CRCNS US-French Research Proposal: Neuronal circuit dynamics in zebrafish larvae: mechanisms, modulation, and mathematical modeling of network topology and attractor dynamics. Attractor neuronal circuits are recurrently connected networks whose temporal dynamics converge and settle to stable patterns. Theoretical attractor models have been used to explain a variety of cognitive functions and motor behaviour. Despite their importance for brain computations, a detailed description of physiological properties of these neuronal circuits is still missing; and the mechanisms underlying the emergence of attractor-like dynamics remain elusive. The Sumbre lab has recently shown that the optic tectum of the zebrafish larva is functionally organized according to neuronal assemblies (groups of highly correlated neurons). These assemblies exhibit all-or- none synergistic facilitation and competitive reciprocal inhibition generating single ?winners.? Both are features of attractor dynamics. In this project, the PIs will combine the experimental expertise of the Sumbre lab to monitor and analyze neuronal circuit dynamics in the zebrafish larva, and the mathematical skills of the Curto lab, applied to the theoretical investigation of attractor dynamics.

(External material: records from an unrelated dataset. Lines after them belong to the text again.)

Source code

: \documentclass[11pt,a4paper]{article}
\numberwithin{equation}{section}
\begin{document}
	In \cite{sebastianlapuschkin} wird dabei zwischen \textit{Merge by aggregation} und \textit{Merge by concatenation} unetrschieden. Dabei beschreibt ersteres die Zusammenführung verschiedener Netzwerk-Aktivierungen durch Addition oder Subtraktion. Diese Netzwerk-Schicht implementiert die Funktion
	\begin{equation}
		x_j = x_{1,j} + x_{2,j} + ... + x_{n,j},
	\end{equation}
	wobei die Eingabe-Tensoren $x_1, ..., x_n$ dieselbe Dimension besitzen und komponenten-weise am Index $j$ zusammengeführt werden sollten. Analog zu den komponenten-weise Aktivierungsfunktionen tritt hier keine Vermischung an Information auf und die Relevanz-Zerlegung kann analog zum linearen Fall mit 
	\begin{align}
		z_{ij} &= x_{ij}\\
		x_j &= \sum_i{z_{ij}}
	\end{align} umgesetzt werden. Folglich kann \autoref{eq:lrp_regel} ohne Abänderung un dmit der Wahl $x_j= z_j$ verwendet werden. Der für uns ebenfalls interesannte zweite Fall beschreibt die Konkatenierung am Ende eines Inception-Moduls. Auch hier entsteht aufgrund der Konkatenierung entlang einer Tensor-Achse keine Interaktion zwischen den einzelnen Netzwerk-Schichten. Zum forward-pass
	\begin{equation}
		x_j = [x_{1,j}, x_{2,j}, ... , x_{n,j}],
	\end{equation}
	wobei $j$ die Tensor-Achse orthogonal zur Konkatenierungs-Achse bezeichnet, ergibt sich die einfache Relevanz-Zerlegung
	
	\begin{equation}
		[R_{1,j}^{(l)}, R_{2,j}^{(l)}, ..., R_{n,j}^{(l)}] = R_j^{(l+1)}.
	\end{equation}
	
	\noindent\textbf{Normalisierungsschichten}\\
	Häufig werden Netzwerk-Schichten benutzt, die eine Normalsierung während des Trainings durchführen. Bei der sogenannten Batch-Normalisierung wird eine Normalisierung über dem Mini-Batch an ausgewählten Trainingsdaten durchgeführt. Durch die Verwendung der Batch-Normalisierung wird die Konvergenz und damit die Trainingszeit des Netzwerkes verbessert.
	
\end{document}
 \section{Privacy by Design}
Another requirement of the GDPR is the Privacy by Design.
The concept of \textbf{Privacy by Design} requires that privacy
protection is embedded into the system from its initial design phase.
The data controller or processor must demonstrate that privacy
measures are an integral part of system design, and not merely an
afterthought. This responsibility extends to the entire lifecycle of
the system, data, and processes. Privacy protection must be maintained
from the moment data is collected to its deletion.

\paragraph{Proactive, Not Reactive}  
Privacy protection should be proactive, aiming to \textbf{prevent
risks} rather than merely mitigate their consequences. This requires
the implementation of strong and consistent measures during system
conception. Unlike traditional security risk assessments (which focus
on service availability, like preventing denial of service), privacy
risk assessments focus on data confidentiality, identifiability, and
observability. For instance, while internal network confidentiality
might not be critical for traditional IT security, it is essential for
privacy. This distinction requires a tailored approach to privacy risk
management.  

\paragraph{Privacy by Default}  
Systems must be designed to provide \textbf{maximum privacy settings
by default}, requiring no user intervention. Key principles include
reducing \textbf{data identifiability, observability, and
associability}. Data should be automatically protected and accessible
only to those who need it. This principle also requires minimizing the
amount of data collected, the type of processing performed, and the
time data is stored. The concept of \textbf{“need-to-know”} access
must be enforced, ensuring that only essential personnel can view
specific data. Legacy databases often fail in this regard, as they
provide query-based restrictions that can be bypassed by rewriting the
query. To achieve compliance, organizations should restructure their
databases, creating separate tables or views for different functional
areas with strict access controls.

More specifically, the Sumbre lab will use light-sheet microscopy and optogenetics (jGCaMP7f and reaChR) to monitor and manipulate the population activity of neuronal attractor circuits in the zebrafish larva. This approach will allow the detailed description of the physiological properties of neuronal attractor circuits (e.g. cell-type description, functional properties of all single neurons, etc.), and to investigate the modulation of the attractor dynamics by sensory experience and the internal state of the brain. The Curto lab will use topological data analysis (TDA) methods for the analysis of the acquired datasets to investigate higher-order correlations and the structure of functional connectivity within neuronal attractor circuits. In addition, mathematical modeling will reveal the neuronal mechanisms underlying the circuit?s attractor dynamics and the modulation of these dynamics. Principles learned from these theoretical approaches will then be tested experimentally in the Sumbre lab, using optogenetics. This multidisciplinary and complementary project will bring novel insights on the principles dictating the generation of neuronal attractor circuits and illuminate their functional role in the brain computations.